In some ways, child trauma therapy is an art, one that not only involves engagement with a traumatised child, but also holding and engaging the traumatised system and parent that the child brings with them into the counselling room. One dictionary definition is “to bear, sustain, or support, as with the hands or arms, or by any other means”, and this is perhaps the closest to what we mean. This ‘holding’ isn’t literal, but metaphorical, where the role of the parent and the system with regard to the child is held in mind, is sustained and is supported by the therapeutic process. It is essential to engage the parent in the therapeutic process as integration for the child will be restricted if the parent-child relationship (which may also be damaged by abuse) remains unchanged.
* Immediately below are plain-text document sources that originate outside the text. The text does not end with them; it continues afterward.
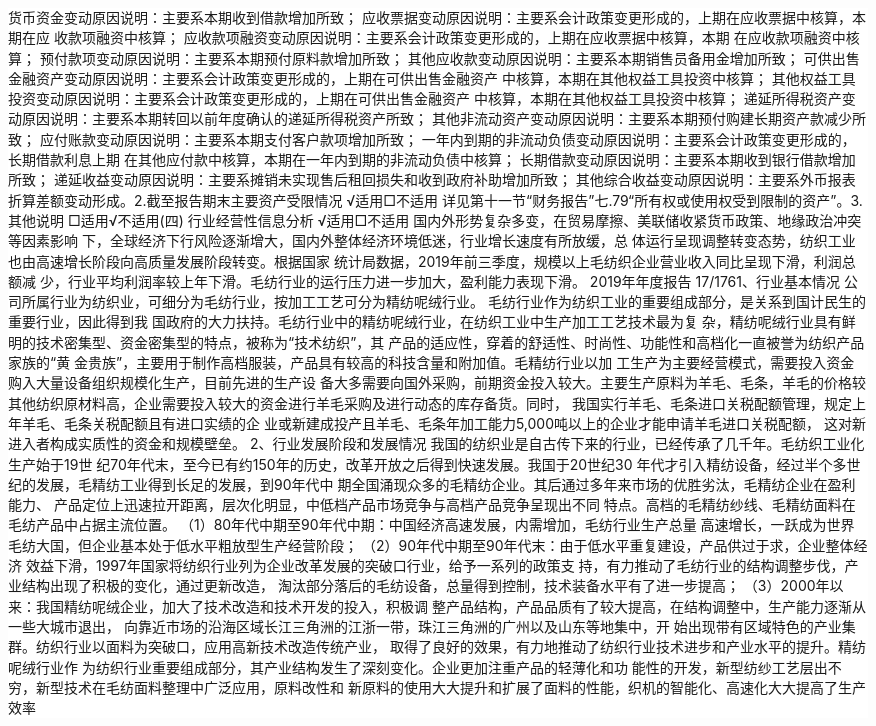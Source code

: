 货币资金变动原因说明：主要系本期收到借款增加所致；
应收票据变动原因说明：主要系会计政策变更形成的，上期在应收票据中核算，本期在应
收款项融资中核算；
应收款项融资变动原因说明：主要系会计政策变更形成的，上期在应收票据中核算，本期
在应收款项融资中核算；
预付款项变动原因说明：主要系本期预付原料款增加所致；
其他应收款变动原因说明：主要系本期销售员备用金增加所致；
可供出售金融资产变动原因说明：主要系会计政策变更形成的，上期在可供出售金融资产
中核算，本期在其他权益工具投资中核算；
其他权益工具投资变动原因说明：主要系会计政策变更形成的，上期在可供出售金融资产
中核算，本期在其他权益工具投资中核算；
递延所得税资产变动原因说明：主要系本期转回以前年度确认的递延所得税资产所致；
其他非流动资产变动原因说明：主要系本期预付购建长期资产款减少所致；
应付账款变动原因说明：主要系本期支付客户款项增加所致；
一年内到期的非流动负债变动原因说明：主要系会计政策变更形成的，长期借款利息上期
在其他应付款中核算，本期在一年内到期的非流动负债中核算；
长期借款变动原因说明：主要系本期收到银行借款增加所致；
递延收益变动原因说明：主要系摊销未实现售后租回损失和收到政府补助增加所致；
其他综合收益变动原因说明：主要系外币报表折算差额变动形成。2.截至报告期末主要资产受限情况
√适用□不适用
详见第十一节“财务报告”七.79“所有权或使用权受到限制的资产”。3.其他说明
□适用√不适用(四)
行业经营性信息分析
√适用□不适用
国内外形势复杂多变，在贸易摩擦、美联储收紧货币政策、地缘政治冲突等因素影响
下，全球经济下行风险逐渐增大，国内外整体经济环境低迷，行业增长速度有所放缓，总
体运行呈现调整转变态势，纺织工业也由高速增长阶段向高质量发展阶段转变。根据国家
统计局数据，2019年前三季度，规模以上毛纺织企业营业收入同比呈现下滑，利润总额减
少，行业平均利润率较上年下滑。毛纺行业的运行压力进一步加大，盈利能力表现下滑。
2019年年度报告
17/1761、行业基本情况
公司所属行业为纺织业，可细分为毛纺行业，按加工工艺可分为精纺呢绒行业。
毛纺行业作为纺织工业的重要组成部分，是关系到国计民生的重要行业，因此得到我
国政府的大力扶持。毛纺行业中的精纺呢绒行业，在纺织工业中生产加工工艺技术最为复
杂，精纺呢绒行业具有鲜明的技术密集型、资金密集型的特点，被称为“技术纺织”，其
产品的适应性，穿着的舒适性、时尚性、功能性和高档化一直被誉为纺织产品家族的“黄
金贵族”，主要用于制作高档服装，产品具有较高的科技含量和附加值。毛精纺行业以加
工生产为主要经营模式，需要投入资金购入大量设备组织规模化生产，目前先进的生产设
备大多需要向国外采购，前期资金投入较大。主要生产原料为羊毛、毛条，羊毛的价格较
其他纺织原材料高，企业需要投入较大的资金进行羊毛采购及进行动态的库存备货。同时，
我国实行羊毛、毛条进口关税配额管理，规定上年羊毛、毛条关税配额且有进口实绩的企
业或新建成投产且羊毛、毛条年加工能力5,000吨以上的企业才能申请羊毛进口关税配额，
这对新进入者构成实质性的资金和规模壁垒。
2、行业发展阶段和发展情况
我国的纺织业是自古传下来的行业，已经传承了几千年。毛纺织工业化生产始于19世
纪70年代末，至今已有约150年的历史，改革开放之后得到快速发展。我国于20世纪30
年代才引入精纺设备，经过半个多世纪的发展，毛精纺工业得到长足的发展，到90年代中
期全国涌现众多的毛精纺企业。其后通过多年来市场的优胜劣汰，毛精纺企业在盈利能力、
产品定位上迅速拉开距离，层次化明显，中低档产品市场竞争与高档产品竞争呈现出不同
特点。高档的毛精纺纱线、毛精纺面料在毛纺产品中占据主流位置。
（1）80年代中期至90年代中期：中国经济高速发展，内需增加，毛纺行业生产总量
高速增长，一跃成为世界毛纺大国，但企业基本处于低水平粗放型生产经营阶段；
（2）90年代中期至90年代末：由于低水平重复建设，产品供过于求，企业整体经济
效益下滑，1997年国家将纺织行业列为企业改革发展的突破口行业，给予一系列的政策支
持，有力推动了毛纺行业的结构调整步伐，产业结构出现了积极的变化，通过更新改造，
淘汰部分落后的毛纺设备，总量得到控制，技术装备水平有了进一步提高；
（3）2000年以来：我国精纺呢绒企业，加大了技术改造和技术开发的投入，积极调
整产品结构，产品品质有了较大提高，在结构调整中，生产能力逐渐从一些大城市退出，
向靠近市场的沿海区域长江三角洲的江浙一带，珠江三角洲的广州以及山东等地集中，开
始出现带有区域特色的产业集群。纺织行业以面料为突破口，应用高新技术改造传统产业，
取得了良好的效果，有力地推动了纺织行业技术进步和产业水平的提升。精纺呢绒行业作
为纺织行业重要组成部分，其产业结构发生了深刻变化。企业更加注重产品的轻薄化和功
能性的开发，新型纺纱工艺层出不穷，新型技术在毛纺面料整理中广泛应用，原料改性和
新原料的使用大大提升和扩展了面料的性能，织机的智能化、高速化大大提高了生产效率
This work with parents can be difficult. Working with traumatised children can invoke strong reactions and feelings in us as therapists. We often feel anger, pain and sadness for them. It is can be easy to connect empathetically with the child who sits before us and has been violated by the adults around them. It can be more difficult to empathise with the parent who sits before us in the counselling room, especially when they have been involved in causing the difficulties their child faces. These parents have often suffered their own childhood trauma history and come to see us with strong defences build up to protect them from their own experiences of shame. They might react to the child’s behaviour and reject the underlying experience of the child. They may expect you to ‘fix’ the child and be threatened by the idea that they need to lead the reconnection in the parent-child relationship. These defences are in place because these parents, like their children, have learnt to distrust others. They do not hold a felt sense of safety with us and do not believe that we care about them.
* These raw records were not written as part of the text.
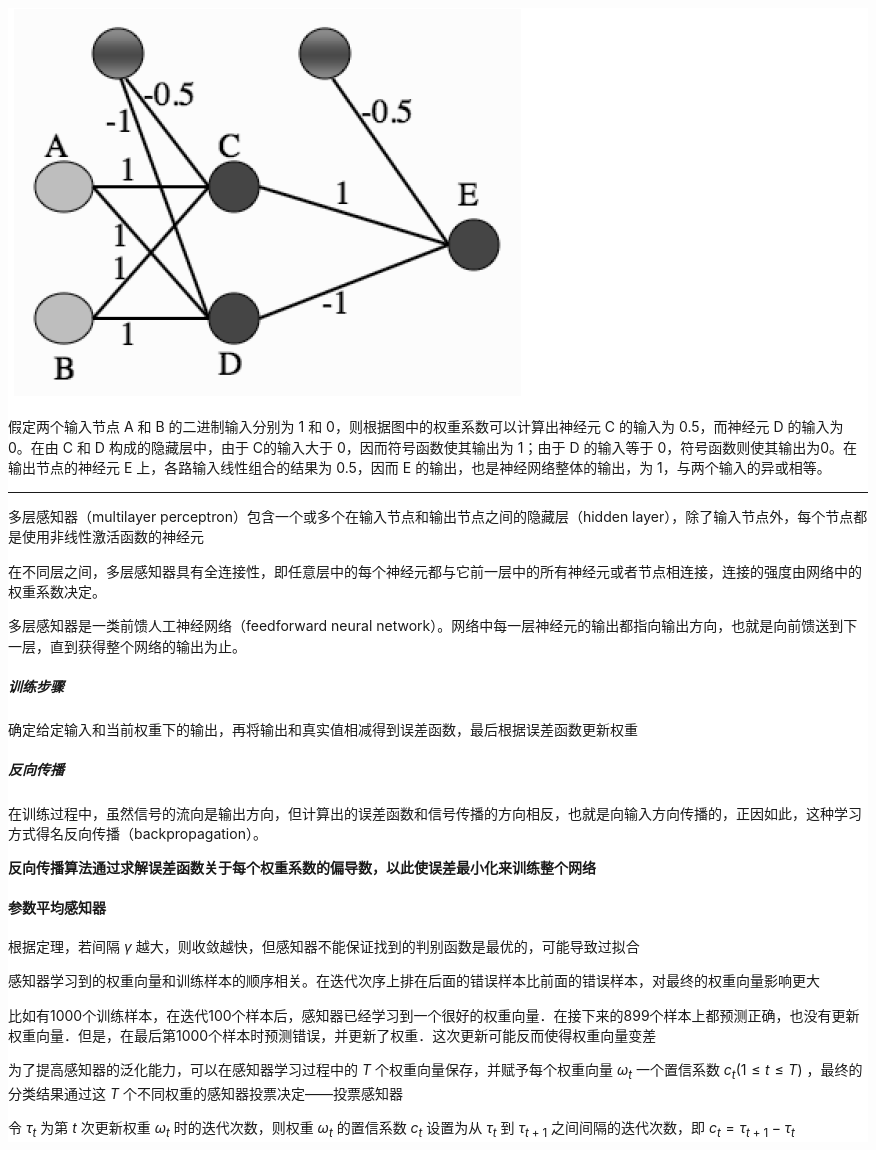 ![image-20230914154107469](4-线性分类模型/image-20230914154107469.png)

假定两个输入节点 A 和 B 的二进制输入分别为 1 和 0，则根据图中的权重系数可以计算出神经元 C 的输入为 0.5，而神经元 D 的输入为 0。在由 C 和 D 构成的隐藏层中，由于 C的输入大于 0，因而符号函数使其输出为 1；由于 D 的输入等于 0，符号函数则使其输出为0。在输出节点的神经元 E 上，各路输入线性组合的结果为 0.5，因而 E 的输出，也是神经网络整体的输出，为 1，与两个输入的异或相等。

---

多层感知器（multilayer perceptron）包含一个或多个在输入节点和输出节点之间的隐藏层（hidden layer），除了输入节点外，每个节点都是使用非线性激活函数的神经元

在不同层之间，多层感知器具有全连接性，即任意层中的每个神经元都与它前一层中的所有神经元或者节点相连接，连接的强度由网络中的权重系数决定。

多层感知器是一类前馈人工神经网络（feedforward neural network）。网络中每一层神经元的输出都指向输出方向，也就是向前馈送到下一层，直到获得整个网络的输出为止。

##### 训练步骤

确定给定输入和当前权重下的输出，再将输出和真实值相减得到误差函数，最后根据误差函数更新权重

##### 反向传播

在训练过程中，虽然信号的流向是输出方向，但计算出的误差函数和信号传播的方向相反，也就是向输入方向传播的，正因如此，这种学习方式得名反向传播（backpropagation）。

**反向传播算法通过求解误差函数关于每个权重系数的偏导数，以此使误差最小化来训练整个网络**

#### 参数平均感知器

根据定理，若间隔 $\gamma$ 越大，则收敛越快，但感知器不能保证找到的判别函数是最优的，可能导致过拟合

感知器学习到的权重向量和训练样本的顺序相关。在迭代次序上排在后面的错误样本比前面的错误样本，对最终的权重向量影响更大

比如有1000个训练样本，在迭代100个样本后，感知器已经学习到一个很好的权重向量．在接下来的899个样本上都预测正确，也没有更新权重向量．但是，在最后第1000个样本时预测错误，并更新了权重．这次更新可能反而使得权重向量变差

为了提高感知器的泛化能力，可以在感知器学习过程中的 $T$ 个权重向量保存，并赋予每个权重向量 $\omega_t$ 一个置信系数 $c_t(1\le t\le T)$ ，最终的分类结果通过这 $T$ 个不同权重的感知器投票决定——投票感知器

令 $\tau_t$ 为第 $t$ 次更新权重 $\omega_t$ 时的迭代次数，则权重 $\omega_t$ 的置信系数 $c_t$ 设置为从 $\tau_t$ 到 $\tau_{t+1}$ 之间间隔的迭代次数，即 $c_t=\tau_{t+1}-\tau_t$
Working with such defences can make us as the therapist feel “less that competent”, and can activate within us all our own sense of insecurity about our effectiveness. It can be easy to dismiss these them as signs that the parent is “disengaged”, “lacks insight”, and is “too hard to work with.” And, since we can find the child work rewarding and the parenting work hard, this might make it tempting to work only with the child individually and exclude parent.
For these reasons, we felt it might be useful to hold a brief discussion here on Prosody about the ways that we have learnt to hold both the parent and the child in trauma therapy.
Often we are confronted with a parent who is not able to sit and hold the emotional world of their child. This occurs because they themselves have never had their own emotional world held. So, in order to help the child in trauma therapy, we often must help the parent to reconnect and attune to their child. In fact, they are only able to accomplish this goal if we can develop a close and trusting relationship that will allow them to drop their own defences and explore a new parenting narrative for themselves.
Our parent-child work at the service is strongly influenced by the PACE model developed by Daniel Hughes. PACE includes Playfulness, Acceptance, Curiosity and Empathy, and it is our experience that parents often need the PACE approach just as much as the child. The use of playfulness, humour and empathy allows for trust and connection to occur without activating shame or blame in the parents. It often takes longer to establish trust and connection with a traumatized parent than it does to establish the same trust with the child. In fact, most of the times, if we can get the parent to trust and engage with us, our work on engaging with the child is almost complete. The child follows the lead and direction of their parent and will likewise follow their verbal and non-verbal signals. If the parent trusts you as a therapist and the service, their openness to therapeutic work also gives the child confidence to explore their trauma story. Daniel Hughes argues that as a therapist you must find something you like about your client to connect with them. We would agree and add that you must work to find some elements that you can work and relate with. If you constantly feel you are dreading your time with the parent, and feel they are hard to work with and unable to shift, they will pick up on these cues and will put their defences up.
One way we do this building of trust is by being available to these parents. Earning respect in their eyes by making sure we can attend most of the meetings with others services, by following up with them via phone and emails in-between sessions and providing them with ongoing support in their parenting role, particularly at times of crisis. This follow-up is even more important after a difficult session, to demonstrate to the parent that we can tolerate and remain present even after ruptures in our own relationship. In a way this therapeutic work is a type of re-parenting for the parent so they can become available to their own child. The skill of child trauma therapists is not only in their engagement with the traumatised child, but in holding and working with the traumatised system and parent that the child brings along with them into the counselling room.